• **Directions for this task**
Only the first line of the listing and the lines after it, up to and including the one containing "Tijdens de les", should be retyped exactly.
:::::
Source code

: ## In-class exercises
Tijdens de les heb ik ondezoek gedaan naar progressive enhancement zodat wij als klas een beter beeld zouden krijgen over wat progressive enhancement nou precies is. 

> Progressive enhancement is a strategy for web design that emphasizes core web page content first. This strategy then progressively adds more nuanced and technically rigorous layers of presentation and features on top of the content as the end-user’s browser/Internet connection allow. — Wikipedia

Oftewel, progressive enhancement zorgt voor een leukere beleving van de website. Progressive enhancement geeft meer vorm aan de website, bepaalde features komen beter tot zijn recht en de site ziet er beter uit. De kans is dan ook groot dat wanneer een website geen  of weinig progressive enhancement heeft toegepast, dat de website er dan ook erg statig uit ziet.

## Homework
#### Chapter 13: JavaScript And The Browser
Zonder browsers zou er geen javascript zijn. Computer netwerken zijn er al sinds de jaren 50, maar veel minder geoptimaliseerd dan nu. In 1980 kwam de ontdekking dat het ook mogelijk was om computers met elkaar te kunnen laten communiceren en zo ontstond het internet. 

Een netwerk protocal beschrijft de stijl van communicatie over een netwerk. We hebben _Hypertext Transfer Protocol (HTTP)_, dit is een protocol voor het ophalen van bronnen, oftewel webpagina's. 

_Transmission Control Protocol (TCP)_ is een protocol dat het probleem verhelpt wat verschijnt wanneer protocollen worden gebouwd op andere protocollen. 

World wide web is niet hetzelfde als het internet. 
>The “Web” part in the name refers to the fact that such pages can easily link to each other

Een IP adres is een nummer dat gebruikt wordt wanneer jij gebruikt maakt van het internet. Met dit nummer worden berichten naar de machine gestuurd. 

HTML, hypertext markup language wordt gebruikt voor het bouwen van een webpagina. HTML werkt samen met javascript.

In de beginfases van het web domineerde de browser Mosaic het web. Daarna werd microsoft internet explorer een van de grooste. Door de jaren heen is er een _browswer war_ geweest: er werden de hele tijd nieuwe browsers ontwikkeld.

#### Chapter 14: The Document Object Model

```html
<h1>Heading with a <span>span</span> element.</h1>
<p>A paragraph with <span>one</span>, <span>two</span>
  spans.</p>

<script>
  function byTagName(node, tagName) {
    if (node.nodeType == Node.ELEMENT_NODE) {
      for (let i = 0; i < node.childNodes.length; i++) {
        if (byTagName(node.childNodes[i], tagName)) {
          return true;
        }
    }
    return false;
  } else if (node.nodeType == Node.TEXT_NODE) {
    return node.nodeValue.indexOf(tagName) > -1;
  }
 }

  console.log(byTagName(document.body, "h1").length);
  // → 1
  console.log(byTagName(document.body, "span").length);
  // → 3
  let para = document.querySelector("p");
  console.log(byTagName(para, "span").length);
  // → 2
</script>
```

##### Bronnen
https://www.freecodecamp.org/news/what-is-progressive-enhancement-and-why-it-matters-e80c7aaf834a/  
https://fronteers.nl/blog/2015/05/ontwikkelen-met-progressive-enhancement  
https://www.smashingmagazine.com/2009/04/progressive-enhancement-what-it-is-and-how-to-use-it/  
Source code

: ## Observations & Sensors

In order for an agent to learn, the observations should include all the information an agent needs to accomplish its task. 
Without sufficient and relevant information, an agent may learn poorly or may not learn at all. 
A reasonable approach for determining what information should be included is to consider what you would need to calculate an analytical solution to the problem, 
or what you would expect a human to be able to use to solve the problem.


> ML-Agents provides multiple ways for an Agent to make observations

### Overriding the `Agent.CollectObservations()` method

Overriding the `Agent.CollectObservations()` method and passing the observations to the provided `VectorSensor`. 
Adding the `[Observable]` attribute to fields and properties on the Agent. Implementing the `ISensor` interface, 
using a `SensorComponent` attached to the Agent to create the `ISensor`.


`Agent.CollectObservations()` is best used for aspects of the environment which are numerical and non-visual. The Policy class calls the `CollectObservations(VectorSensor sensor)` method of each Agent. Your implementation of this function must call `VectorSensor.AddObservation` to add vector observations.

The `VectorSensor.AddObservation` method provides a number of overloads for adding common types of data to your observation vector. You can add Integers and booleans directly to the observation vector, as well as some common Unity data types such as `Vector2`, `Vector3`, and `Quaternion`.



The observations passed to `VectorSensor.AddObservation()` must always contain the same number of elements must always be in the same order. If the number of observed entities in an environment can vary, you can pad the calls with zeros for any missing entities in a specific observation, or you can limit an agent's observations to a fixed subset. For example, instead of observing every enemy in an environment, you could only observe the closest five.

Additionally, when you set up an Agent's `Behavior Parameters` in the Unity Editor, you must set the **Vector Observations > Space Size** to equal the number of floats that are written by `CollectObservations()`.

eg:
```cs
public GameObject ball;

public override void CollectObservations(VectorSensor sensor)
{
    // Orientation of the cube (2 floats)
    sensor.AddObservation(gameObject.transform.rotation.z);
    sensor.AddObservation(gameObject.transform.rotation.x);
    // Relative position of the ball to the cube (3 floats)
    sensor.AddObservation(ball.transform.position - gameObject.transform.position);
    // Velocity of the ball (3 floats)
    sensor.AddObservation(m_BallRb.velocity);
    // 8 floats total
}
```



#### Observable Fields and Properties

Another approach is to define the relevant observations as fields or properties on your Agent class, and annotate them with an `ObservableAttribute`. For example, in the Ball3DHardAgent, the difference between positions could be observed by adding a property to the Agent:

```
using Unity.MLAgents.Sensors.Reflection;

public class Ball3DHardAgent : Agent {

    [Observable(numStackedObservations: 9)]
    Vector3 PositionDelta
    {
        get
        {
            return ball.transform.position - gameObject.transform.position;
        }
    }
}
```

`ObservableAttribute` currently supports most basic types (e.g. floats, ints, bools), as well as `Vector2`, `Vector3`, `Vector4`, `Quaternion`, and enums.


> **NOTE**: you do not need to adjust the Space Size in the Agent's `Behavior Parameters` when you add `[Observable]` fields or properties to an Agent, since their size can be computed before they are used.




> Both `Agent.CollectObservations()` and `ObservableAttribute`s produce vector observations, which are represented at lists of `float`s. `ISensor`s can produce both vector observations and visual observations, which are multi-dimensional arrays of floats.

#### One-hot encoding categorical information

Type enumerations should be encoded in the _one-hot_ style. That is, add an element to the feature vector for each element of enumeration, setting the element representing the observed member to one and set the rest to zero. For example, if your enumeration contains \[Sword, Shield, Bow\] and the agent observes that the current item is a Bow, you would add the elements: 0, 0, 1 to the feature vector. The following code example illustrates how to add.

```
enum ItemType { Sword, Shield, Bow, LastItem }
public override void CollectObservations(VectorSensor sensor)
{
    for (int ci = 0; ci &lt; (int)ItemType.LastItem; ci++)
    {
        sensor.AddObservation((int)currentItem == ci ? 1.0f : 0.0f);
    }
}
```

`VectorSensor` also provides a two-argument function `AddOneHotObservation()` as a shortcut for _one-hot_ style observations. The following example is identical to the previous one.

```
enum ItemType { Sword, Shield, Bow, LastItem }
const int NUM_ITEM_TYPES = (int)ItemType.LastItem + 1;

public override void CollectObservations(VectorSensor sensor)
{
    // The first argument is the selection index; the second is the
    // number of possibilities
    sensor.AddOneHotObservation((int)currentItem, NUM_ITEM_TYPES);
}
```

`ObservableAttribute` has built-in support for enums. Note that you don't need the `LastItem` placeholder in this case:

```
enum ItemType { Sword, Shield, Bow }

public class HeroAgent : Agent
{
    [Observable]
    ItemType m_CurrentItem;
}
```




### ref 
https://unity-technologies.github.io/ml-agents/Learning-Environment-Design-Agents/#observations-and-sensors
:::::
• **Result**
Source code

: ## In-class exercises
Tijdens de les heb ik ondezoek gedaan naar progressive enhancement zodat wij als klas een beter beeld zouden krijgen over wat progressive enhancement nou precies is. 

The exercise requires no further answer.